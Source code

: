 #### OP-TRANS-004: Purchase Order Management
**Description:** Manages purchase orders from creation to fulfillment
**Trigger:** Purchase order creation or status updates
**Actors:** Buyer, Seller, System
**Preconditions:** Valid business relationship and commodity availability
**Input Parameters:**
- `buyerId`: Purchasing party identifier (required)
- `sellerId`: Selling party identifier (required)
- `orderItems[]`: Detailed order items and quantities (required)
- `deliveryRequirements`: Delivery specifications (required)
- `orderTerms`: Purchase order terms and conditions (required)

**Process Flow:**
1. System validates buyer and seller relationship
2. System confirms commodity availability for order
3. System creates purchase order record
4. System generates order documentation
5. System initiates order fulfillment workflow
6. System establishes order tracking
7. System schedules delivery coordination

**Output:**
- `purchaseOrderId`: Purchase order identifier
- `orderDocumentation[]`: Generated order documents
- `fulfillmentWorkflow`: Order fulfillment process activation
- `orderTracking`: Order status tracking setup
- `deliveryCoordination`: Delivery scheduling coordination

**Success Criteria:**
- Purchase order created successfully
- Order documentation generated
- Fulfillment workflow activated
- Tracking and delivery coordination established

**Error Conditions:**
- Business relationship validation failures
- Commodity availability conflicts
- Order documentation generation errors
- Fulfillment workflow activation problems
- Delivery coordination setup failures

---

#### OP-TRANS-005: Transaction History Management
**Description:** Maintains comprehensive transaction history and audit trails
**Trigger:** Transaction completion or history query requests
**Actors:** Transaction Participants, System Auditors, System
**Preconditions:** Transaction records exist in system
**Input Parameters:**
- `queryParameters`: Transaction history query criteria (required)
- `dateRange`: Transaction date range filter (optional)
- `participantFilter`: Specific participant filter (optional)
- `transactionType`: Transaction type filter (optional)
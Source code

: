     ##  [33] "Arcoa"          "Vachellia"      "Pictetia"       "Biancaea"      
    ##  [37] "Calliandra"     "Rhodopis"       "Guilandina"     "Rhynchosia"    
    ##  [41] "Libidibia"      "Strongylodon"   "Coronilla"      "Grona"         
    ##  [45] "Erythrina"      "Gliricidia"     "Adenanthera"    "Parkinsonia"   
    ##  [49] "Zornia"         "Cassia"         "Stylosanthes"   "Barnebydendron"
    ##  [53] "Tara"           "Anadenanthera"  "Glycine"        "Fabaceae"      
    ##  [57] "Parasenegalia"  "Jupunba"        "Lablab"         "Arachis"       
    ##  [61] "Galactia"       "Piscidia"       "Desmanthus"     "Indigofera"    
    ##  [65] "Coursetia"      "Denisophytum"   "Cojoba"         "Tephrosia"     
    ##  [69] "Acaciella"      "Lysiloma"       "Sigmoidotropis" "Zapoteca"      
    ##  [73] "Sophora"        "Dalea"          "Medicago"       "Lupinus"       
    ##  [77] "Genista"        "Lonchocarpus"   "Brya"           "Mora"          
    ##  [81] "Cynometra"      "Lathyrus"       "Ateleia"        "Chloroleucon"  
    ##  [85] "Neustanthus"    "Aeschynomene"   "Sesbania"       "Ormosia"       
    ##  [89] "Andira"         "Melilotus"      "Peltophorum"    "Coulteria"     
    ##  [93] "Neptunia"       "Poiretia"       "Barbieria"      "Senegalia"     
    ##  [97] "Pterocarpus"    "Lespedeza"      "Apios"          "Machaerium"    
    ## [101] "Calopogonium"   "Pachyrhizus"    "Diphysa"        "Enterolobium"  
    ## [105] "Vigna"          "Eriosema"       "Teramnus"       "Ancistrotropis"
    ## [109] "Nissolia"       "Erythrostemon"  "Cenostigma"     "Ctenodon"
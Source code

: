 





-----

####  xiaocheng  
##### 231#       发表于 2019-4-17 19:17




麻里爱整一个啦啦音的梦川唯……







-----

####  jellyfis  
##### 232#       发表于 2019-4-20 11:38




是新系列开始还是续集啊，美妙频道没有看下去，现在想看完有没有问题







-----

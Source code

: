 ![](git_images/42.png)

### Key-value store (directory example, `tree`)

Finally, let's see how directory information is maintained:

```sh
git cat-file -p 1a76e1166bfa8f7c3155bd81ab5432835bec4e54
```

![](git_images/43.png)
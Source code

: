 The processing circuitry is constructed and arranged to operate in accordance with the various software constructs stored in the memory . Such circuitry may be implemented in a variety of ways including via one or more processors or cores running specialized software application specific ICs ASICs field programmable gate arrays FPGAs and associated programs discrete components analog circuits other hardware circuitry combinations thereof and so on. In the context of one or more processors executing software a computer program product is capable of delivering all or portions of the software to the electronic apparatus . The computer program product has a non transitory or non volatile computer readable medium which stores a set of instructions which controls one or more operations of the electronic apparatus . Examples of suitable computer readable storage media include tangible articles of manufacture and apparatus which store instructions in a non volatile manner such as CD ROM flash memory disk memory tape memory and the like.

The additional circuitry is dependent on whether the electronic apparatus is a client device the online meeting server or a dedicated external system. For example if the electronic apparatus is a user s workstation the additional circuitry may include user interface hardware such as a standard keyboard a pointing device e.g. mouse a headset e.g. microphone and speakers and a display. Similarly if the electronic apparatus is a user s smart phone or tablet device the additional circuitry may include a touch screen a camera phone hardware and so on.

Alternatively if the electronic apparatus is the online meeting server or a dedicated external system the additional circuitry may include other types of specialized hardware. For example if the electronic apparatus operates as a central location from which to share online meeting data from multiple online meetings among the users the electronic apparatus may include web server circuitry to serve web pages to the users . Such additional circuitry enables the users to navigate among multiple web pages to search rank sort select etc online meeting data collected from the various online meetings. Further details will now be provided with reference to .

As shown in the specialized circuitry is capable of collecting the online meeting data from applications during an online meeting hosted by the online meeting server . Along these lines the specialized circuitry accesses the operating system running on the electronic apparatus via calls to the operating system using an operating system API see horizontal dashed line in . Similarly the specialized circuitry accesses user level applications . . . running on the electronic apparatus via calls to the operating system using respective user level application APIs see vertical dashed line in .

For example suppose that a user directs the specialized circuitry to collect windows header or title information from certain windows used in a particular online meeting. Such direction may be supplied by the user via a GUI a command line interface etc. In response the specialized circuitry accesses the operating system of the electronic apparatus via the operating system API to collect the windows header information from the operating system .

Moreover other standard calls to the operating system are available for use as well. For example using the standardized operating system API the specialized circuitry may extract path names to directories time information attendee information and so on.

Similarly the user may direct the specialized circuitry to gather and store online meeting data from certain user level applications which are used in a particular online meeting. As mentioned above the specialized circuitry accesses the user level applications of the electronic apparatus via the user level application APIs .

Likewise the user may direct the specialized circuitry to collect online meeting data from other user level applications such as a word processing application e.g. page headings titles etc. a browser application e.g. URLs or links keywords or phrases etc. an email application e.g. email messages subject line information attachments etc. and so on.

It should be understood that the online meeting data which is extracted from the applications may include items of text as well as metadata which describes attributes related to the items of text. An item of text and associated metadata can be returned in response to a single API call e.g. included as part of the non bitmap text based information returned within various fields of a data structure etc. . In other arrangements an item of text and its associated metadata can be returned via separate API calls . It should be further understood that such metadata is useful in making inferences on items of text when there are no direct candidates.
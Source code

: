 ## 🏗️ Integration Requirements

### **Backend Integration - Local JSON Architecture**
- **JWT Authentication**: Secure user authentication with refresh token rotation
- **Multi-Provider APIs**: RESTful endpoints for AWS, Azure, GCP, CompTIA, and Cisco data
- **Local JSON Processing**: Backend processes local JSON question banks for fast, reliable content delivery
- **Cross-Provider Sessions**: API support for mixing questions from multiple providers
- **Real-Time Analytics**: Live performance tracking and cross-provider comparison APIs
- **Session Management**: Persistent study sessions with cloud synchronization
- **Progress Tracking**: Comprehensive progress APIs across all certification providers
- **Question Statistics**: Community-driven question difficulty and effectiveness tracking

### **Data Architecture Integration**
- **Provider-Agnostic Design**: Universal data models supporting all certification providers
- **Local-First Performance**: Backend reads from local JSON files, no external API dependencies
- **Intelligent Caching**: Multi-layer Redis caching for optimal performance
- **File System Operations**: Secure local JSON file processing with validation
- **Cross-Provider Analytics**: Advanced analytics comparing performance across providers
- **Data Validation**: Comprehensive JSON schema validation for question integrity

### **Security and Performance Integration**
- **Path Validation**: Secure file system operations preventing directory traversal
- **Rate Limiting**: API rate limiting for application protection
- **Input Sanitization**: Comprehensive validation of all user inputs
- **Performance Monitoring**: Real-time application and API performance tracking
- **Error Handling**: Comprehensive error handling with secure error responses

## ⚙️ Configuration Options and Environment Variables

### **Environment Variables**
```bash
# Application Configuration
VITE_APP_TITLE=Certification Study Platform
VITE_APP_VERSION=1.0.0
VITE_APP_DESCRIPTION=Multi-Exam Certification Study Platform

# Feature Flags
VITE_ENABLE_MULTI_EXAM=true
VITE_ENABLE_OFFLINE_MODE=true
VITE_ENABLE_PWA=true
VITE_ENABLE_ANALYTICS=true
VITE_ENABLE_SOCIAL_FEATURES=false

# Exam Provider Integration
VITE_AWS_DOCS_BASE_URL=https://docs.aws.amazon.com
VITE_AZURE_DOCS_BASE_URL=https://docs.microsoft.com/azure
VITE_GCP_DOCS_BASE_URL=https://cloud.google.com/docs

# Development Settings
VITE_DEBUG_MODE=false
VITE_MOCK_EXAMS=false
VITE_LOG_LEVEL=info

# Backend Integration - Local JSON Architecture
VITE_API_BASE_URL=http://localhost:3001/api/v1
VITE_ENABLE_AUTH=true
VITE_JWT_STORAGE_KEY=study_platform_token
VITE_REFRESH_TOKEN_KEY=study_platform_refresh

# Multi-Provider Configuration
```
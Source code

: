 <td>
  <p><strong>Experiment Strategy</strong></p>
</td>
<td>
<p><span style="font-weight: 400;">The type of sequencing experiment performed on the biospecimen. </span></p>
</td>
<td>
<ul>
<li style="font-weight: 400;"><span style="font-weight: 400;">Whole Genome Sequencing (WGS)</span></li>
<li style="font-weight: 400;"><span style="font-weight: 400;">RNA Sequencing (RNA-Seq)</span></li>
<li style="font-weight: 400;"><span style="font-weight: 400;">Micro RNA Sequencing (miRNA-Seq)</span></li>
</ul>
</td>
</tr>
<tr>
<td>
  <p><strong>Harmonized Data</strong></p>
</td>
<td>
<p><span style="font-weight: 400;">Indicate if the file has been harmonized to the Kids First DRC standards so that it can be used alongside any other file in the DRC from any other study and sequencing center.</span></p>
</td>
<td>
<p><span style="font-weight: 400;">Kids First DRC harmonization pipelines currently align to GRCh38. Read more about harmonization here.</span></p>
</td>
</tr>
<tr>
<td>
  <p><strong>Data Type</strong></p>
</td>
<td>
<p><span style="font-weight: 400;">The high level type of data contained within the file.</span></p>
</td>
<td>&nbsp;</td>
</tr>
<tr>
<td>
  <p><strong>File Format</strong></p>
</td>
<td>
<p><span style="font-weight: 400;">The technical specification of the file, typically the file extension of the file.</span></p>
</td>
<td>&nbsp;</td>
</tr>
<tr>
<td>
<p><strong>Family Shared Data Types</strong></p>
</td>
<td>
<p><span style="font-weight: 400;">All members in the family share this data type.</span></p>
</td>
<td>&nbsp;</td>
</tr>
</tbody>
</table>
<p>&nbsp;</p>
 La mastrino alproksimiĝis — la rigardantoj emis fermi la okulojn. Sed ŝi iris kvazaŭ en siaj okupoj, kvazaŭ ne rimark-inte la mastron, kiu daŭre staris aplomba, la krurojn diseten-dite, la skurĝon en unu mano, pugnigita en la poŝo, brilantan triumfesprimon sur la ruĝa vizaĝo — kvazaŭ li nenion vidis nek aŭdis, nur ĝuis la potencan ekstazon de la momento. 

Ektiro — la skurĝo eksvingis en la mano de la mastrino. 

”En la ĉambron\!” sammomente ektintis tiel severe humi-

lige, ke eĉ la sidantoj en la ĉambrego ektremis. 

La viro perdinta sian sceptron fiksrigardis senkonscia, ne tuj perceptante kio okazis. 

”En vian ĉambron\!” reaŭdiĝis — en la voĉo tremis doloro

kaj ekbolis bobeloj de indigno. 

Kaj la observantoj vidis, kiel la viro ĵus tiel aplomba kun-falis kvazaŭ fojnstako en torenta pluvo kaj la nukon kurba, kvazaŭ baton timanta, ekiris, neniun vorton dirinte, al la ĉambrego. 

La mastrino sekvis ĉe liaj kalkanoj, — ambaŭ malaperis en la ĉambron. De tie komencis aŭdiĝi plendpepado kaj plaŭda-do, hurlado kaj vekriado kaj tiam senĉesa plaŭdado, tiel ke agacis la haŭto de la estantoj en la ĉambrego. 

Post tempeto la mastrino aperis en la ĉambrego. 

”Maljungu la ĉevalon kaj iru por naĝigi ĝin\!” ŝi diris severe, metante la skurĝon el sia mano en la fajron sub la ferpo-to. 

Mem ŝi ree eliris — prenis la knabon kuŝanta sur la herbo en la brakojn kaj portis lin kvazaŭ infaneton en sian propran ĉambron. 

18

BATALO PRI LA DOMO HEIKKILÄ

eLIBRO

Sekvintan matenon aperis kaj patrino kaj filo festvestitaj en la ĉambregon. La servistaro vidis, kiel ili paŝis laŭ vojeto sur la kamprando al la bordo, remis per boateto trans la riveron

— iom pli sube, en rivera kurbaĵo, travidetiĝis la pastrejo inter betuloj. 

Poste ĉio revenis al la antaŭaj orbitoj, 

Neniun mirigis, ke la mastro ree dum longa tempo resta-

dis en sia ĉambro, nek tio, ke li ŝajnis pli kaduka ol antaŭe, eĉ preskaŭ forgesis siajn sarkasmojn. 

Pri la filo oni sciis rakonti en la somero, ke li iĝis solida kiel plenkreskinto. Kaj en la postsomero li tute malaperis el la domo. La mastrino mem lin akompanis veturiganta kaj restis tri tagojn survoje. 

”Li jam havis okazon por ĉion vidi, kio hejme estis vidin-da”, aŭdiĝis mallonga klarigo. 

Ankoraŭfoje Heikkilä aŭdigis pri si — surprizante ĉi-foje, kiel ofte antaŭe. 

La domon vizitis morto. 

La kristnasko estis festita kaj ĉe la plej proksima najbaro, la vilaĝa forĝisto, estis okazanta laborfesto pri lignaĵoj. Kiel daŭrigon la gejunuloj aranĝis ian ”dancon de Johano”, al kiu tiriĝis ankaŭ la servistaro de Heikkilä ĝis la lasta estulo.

- - - - - - -

— EXERCISE GOAL —
Above are the entries. Copy exactly the part that opens with the line containing "### **Data Architecture Integration**" and closes with the line containing "- **Local-First Performance**: Backend", and no more.

— WRITTEN ANSWER —
### **Data Architecture Integration**
- **Provider-Agnostic Design**: Universal data models supporting all certification providers
- **Local-First Performance**: Backend reads from local JSON files, no external API dependencies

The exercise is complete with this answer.